To combat this inexorable slide, the first step is to start an anti-aging eating program: reduce sugars of all types (high fructose corn syrup, white sugar, brown sugar, candy, all sugared drinks); high-glycemic foods (the white foods, including white-flour breads and pasta, pastry, cakes, and cookies); and saturated fats.
Your modest calorie intake should be nutrient-dense, meaning you consume no empty calories. Choose lean meats, fish, and dairy for protein; whole-grain, high-fiber carbs such as brown rice, chickpeas, oatmeal, nuts, and black beans; and every day go for nine servings of fruits and vegetables. Drink green tea daily for its antioxidant effect.
In addition, work your body every day, both physically (brisk walking, stationary bike, swimming, jump-rope, push-ups) and mentally (crossword puzzles, Scrabble, bridge, new language, challenging reading). Stay connected to family, friends, neighbors, the FedEx delivery person, and the guy at your grocery. Maintaining connections has been shown to lengthen life, and it certainly enhances it.
Dare I say it again? Use it or lose it.
You notice I’m getting to the supplements after all that:
• Begin with a good high-potency multiple vitamin and mineral combination, because our food itself isn’t as nutritious as it once was. Choose Clinical Nutrients for Women if you’re menstruating, Clinical Nutrients for Women Over 45 if you’re going through the menopause transition or are in menopause. And, yes, Clinical Nutrients for Men is available, too.
• Add a high-potency mixed antioxidant such as Cyto-Redoxin, one capsule twice a day.
• Unless you eat fish at least twice a week, some omega-3 such as OrthoMega, one capsule twice daily.
• Include an adaptogen to help your body cope with stress, such as Resveratrol (from red grapes), one capsule twice a day. By the way, the pharmaceutical giant GlaxoSmithKline just bought Sirtris Pharmaceuticals for a cool $720 million. Sirtris has been conducting most of the research on the anti-aging properties of resveratrol. Expect a pricey prescription version of resveratrol in the next couple of years.

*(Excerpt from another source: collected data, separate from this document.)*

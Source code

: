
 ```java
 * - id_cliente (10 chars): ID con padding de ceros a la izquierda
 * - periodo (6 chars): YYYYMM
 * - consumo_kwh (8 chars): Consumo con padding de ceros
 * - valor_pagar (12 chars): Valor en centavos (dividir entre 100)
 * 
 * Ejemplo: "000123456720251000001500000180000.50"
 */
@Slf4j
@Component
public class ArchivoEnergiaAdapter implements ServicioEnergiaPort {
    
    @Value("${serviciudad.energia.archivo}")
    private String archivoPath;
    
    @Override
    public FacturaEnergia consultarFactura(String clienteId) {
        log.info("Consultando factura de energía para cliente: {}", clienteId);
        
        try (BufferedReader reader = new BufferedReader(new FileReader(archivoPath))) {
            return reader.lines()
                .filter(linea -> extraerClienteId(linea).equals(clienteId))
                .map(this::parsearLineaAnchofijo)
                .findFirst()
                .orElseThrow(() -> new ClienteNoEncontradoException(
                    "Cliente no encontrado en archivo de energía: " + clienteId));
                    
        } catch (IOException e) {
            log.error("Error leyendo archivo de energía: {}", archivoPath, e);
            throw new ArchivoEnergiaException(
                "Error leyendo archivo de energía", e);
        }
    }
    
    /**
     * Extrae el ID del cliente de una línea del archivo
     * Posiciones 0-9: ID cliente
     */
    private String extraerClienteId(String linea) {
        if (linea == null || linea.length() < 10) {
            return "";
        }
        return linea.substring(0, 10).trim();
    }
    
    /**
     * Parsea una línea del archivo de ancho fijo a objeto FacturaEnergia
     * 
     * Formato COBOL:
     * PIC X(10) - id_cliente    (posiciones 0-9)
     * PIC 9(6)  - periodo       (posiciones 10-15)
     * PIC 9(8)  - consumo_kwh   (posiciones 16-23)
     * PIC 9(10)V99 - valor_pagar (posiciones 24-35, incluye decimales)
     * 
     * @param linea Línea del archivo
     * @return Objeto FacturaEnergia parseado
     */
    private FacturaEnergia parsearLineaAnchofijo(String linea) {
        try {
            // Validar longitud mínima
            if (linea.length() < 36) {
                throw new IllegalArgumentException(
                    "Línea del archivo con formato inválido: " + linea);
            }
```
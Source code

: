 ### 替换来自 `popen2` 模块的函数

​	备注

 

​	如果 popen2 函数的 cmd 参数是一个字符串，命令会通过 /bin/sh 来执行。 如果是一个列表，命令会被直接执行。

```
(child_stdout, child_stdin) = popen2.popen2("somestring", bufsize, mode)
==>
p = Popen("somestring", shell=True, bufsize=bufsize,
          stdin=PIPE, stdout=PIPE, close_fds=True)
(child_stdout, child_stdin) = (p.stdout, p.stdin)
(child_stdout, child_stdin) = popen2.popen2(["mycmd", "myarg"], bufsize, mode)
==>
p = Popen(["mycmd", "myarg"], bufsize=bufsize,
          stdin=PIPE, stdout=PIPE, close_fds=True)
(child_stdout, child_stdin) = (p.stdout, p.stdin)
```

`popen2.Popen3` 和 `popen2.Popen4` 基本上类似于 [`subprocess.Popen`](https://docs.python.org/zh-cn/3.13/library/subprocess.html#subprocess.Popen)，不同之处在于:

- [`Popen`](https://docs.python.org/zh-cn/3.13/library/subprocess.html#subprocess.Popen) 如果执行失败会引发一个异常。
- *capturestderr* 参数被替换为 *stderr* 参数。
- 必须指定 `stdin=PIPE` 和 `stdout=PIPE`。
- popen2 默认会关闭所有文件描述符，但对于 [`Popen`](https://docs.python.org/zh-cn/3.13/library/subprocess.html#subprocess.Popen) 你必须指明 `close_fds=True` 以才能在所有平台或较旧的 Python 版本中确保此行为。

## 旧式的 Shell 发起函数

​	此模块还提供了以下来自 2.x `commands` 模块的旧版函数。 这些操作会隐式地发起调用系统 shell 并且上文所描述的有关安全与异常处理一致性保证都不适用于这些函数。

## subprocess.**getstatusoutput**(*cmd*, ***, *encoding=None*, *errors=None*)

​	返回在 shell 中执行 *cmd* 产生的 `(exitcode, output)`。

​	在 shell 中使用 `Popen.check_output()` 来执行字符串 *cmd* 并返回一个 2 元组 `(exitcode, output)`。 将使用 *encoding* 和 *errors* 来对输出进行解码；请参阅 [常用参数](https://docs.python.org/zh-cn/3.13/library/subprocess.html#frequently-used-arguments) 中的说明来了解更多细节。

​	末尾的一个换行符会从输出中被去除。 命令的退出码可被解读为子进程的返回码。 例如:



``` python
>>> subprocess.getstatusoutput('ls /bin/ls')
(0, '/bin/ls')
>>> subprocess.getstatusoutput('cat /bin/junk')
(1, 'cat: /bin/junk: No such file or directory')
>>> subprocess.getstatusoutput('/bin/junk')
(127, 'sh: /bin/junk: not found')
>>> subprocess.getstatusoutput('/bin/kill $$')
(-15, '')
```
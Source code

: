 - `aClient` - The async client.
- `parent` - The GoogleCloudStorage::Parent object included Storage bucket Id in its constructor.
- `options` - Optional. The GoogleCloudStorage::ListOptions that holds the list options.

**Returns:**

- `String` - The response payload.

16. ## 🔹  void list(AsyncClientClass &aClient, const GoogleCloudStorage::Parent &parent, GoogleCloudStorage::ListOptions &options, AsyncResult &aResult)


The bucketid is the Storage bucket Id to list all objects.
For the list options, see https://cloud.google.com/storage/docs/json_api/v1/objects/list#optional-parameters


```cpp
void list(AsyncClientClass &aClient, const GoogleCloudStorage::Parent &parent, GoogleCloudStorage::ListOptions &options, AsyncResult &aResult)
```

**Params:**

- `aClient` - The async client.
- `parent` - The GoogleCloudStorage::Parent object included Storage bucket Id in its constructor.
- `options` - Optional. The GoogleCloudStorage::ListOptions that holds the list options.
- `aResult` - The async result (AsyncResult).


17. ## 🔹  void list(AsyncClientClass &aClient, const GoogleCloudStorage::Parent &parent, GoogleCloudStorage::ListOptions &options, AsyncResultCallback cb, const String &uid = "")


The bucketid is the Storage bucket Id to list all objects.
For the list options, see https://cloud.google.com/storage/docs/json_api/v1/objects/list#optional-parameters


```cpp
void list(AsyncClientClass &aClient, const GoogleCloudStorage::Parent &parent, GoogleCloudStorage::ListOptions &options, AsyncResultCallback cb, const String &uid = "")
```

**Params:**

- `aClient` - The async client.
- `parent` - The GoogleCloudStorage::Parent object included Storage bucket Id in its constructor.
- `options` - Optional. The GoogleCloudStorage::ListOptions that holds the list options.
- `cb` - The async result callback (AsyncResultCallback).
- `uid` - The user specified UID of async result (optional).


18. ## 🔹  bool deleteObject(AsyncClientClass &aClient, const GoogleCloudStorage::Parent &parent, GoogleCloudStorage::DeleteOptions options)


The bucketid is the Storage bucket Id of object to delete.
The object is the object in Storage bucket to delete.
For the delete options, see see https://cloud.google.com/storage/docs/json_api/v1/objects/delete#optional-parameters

• With all the health risks now linked to low Vitamin D, take 2,000 IU of vitamin D daily.
• Finally, that most potent of antioxidants, Coenzyme Q 10 as UBQH (for maximum absorption), 50 mg once daily.
Do understand there is an impersonal randomness to illness, aging, and death that even our best efforts can’t prevent. Nonsmokers die of lung cancer, assiduous vegetarian exercisers are diagnosed with lymphoma. Fate can simply deal us a bad hand of cards.
Essayist Joseph Epstein thought it useful to imagine our lives as if huge darts were endlessly raining down from the sky. When we suffer an illness, a dart has left a painful glancing blow. With death, we’re simply nailed. Even with our best efforts, we’re all just dancing among the darts, trying our damndest to survive.